Task instructions: Reproduce, from the lines below, exactly the stretch that begins at the line containing "Euclidean topology is a topological group." and ends at the line containing "complex matrices under matrix multiplication", both included.

Plain-text document sources:
● ● ● ●

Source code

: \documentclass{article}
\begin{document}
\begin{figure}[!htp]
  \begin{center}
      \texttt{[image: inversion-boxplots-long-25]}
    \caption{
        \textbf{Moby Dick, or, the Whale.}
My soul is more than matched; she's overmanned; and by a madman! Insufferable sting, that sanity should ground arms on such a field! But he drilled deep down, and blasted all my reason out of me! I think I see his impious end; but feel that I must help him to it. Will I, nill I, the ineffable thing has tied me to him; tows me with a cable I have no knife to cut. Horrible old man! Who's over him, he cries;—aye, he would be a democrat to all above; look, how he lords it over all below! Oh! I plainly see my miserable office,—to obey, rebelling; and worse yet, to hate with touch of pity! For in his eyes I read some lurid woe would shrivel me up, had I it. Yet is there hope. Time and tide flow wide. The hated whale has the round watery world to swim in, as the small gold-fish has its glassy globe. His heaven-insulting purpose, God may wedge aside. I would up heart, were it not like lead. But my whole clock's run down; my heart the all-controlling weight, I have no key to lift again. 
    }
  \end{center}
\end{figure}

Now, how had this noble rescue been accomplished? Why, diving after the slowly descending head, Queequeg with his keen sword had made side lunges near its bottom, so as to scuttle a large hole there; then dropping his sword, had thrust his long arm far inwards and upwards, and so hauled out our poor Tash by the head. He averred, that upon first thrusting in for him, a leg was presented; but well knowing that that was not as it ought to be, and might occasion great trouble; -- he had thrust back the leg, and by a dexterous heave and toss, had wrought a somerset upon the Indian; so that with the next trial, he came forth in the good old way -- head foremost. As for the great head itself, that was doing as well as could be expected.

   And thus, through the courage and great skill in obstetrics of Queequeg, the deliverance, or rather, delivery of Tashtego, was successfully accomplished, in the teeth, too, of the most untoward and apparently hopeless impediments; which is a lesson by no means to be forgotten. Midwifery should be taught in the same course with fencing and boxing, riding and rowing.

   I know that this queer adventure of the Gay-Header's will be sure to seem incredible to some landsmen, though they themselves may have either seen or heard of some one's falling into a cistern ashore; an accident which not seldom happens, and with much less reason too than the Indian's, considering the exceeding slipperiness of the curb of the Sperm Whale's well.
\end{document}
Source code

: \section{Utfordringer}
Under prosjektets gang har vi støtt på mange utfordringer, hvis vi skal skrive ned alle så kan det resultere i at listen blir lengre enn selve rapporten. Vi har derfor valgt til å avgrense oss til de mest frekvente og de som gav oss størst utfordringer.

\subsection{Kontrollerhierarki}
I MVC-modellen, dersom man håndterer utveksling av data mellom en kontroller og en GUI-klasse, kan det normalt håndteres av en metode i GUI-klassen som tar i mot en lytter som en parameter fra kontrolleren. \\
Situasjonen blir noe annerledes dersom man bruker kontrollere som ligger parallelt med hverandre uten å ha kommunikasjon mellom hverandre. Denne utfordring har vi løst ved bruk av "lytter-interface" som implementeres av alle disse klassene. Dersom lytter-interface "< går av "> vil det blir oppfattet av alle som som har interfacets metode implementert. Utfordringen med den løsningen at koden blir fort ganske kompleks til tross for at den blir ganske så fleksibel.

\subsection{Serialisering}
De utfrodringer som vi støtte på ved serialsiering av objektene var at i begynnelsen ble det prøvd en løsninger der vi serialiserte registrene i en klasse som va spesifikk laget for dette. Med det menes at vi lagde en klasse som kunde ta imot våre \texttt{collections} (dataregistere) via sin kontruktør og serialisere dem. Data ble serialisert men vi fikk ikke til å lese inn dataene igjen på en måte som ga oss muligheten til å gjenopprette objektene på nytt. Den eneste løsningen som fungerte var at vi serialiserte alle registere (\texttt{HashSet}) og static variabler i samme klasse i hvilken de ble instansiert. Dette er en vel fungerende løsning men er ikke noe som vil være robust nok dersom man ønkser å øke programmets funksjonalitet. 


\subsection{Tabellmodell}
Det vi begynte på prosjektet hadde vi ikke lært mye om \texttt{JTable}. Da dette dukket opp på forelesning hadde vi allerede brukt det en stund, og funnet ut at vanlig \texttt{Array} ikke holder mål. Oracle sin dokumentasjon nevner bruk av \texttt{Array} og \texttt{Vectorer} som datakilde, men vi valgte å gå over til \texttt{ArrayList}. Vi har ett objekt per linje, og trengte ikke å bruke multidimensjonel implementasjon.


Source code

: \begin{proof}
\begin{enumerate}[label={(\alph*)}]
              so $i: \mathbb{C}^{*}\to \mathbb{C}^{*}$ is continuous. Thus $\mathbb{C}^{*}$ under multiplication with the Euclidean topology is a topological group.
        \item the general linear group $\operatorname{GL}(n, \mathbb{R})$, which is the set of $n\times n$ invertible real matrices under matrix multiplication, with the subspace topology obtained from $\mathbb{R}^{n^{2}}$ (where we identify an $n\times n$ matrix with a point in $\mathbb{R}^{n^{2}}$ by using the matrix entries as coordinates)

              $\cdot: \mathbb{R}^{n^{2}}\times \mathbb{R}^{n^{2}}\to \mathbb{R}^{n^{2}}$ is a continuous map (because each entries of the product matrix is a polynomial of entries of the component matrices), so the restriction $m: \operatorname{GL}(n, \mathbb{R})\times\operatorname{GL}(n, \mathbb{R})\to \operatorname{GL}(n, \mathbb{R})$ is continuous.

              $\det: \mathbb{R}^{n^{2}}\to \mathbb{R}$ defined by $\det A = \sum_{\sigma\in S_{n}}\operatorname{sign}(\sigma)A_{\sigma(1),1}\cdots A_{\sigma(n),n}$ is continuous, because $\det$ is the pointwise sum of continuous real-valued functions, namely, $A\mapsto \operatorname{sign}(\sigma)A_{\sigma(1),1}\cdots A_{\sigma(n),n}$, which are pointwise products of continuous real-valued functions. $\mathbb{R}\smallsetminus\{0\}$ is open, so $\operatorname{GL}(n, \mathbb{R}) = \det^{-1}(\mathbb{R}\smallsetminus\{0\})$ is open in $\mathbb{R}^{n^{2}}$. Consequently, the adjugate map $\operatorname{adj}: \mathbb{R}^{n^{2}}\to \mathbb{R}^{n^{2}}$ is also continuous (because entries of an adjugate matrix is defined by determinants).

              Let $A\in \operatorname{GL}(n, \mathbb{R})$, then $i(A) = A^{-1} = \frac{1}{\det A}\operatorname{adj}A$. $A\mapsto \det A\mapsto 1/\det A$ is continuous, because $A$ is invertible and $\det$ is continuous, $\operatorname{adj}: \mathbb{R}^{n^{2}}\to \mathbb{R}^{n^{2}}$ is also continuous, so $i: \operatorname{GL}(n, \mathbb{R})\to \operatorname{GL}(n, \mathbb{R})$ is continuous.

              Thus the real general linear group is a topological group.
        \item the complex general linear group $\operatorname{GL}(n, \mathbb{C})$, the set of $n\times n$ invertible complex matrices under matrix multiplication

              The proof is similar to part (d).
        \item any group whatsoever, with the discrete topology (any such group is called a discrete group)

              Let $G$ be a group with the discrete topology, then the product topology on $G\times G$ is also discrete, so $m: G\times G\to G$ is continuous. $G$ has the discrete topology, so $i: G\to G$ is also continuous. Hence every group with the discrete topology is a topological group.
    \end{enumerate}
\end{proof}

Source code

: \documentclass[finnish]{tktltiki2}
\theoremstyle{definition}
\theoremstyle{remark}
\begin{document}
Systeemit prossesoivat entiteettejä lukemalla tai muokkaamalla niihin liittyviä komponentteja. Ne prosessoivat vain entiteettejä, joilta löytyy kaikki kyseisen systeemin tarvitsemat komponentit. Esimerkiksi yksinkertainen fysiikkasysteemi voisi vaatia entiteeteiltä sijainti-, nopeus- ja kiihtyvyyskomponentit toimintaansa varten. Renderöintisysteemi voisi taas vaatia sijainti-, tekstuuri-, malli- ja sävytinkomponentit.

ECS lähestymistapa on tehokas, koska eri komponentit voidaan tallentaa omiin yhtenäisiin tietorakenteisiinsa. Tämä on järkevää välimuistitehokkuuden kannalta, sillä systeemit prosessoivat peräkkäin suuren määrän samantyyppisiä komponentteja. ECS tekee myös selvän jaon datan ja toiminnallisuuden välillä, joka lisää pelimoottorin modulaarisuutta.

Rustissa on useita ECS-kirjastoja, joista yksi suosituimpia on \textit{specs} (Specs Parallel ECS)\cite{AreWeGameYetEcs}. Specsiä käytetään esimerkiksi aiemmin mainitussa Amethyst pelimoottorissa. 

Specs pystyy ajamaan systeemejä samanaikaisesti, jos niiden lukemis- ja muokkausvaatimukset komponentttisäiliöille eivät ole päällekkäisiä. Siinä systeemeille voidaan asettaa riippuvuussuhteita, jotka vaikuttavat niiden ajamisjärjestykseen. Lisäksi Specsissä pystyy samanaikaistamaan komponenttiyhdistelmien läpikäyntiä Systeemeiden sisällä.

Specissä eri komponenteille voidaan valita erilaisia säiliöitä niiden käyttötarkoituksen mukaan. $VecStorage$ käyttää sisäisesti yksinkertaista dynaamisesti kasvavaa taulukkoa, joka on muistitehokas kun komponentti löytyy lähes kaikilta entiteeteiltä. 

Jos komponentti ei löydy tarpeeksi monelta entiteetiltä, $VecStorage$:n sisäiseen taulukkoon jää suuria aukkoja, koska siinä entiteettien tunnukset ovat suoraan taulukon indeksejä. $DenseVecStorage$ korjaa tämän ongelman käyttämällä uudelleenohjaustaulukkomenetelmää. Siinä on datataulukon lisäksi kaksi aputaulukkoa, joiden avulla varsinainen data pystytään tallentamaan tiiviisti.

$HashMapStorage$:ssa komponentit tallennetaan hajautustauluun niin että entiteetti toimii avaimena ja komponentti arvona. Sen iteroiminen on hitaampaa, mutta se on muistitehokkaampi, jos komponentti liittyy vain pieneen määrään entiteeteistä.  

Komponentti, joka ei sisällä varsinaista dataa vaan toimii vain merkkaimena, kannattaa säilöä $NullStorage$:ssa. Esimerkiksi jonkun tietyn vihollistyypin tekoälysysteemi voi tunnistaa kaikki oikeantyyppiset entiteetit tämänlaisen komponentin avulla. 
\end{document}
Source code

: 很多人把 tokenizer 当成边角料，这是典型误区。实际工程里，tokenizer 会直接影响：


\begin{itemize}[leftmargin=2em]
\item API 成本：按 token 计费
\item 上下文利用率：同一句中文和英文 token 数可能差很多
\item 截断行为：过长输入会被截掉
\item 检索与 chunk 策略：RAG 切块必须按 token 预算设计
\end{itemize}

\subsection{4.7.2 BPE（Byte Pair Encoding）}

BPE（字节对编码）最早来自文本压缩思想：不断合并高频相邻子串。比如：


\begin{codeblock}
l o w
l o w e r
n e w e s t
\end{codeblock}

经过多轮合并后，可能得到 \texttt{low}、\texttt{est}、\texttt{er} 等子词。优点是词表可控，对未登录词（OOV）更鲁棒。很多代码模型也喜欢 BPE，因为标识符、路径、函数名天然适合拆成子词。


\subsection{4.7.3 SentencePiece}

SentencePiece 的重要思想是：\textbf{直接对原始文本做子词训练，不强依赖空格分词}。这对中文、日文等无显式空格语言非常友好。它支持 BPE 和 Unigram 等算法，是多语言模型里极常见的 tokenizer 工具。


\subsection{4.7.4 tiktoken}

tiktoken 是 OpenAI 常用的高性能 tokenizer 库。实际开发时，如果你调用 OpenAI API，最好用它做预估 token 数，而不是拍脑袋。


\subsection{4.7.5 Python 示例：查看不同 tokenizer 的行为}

● ● ● ●

Result of this task:
              so $i: \mathbb{C}^{*}\to \mathbb{C}^{*}$ is continuous. Thus $\mathbb{C}^{*}$ under multiplication with the Euclidean topology is a topological group.
        \item the general linear group $\operatorname{GL}(n, \mathbb{R})$, which is the set of $n\times n$ invertible real matrices under matrix multiplication, with the subspace topology obtained from $\mathbb{R}^{n^{2}}$ (where we identify an $n\times n$ matrix with a point in $\mathbb{R}^{n^{2}}$ by using the matrix entries as coordinates)

              $\cdot: \mathbb{R}^{n^{2}}\times \mathbb{R}^{n^{2}}\to \mathbb{R}^{n^{2}}$ is a continuous map (because each entries of the product matrix is a polynomial of entries of the component matrices), so the restriction $m: \operatorname{GL}(n, \mathbb{R})\times\operatorname{GL}(n, \mathbb{R})\to \operatorname{GL}(n, \mathbb{R})$ is continuous.

              $\det: \mathbb{R}^{n^{2}}\to \mathbb{R}$ defined by $\det A = \sum_{\sigma\in S_{n}}\operatorname{sign}(\sigma)A_{\sigma(1),1}\cdots A_{\sigma(n),n}$ is continuous, because $\det$ is the pointwise sum of continuous real-valued functions, namely, $A\mapsto \operatorname{sign}(\sigma)A_{\sigma(1),1}\cdots A_{\sigma(n),n}$, which are pointwise products of continuous real-valued functions. $\mathbb{R}\smallsetminus\{0\}$ is open, so $\operatorname{GL}(n, \mathbb{R}) = \det^{-1}(\mathbb{R}\smallsetminus\{0\})$ is open in $\mathbb{R}^{n^{2}}$. Consequently, the adjugate map $\operatorname{adj}: \mathbb{R}^{n^{2}}\to \mathbb{R}^{n^{2}}$ is also continuous (because entries of an adjugate matrix is defined by determinants).

              Let $A\in \operatorname{GL}(n, \mathbb{R})$, then $i(A) = A^{-1} = \frac{1}{\det A}\operatorname{adj}A$. $A\mapsto \det A\mapsto 1/\det A$ is continuous, because $A$ is invertible and $\det$ is continuous, $\operatorname{adj}: \mathbb{R}^{n^{2}}\to \mathbb{R}^{n^{2}}$ is also continuous, so $i: \operatorname{GL}(n, \mathbb{R})\to \operatorname{GL}(n, \mathbb{R})$ is continuous.

              Thus the real general linear group is a topological group.
        \item the complex general linear group $\operatorname{GL}(n, \mathbb{C})$, the set of $n\times n$ invertible complex matrices under matrix multiplication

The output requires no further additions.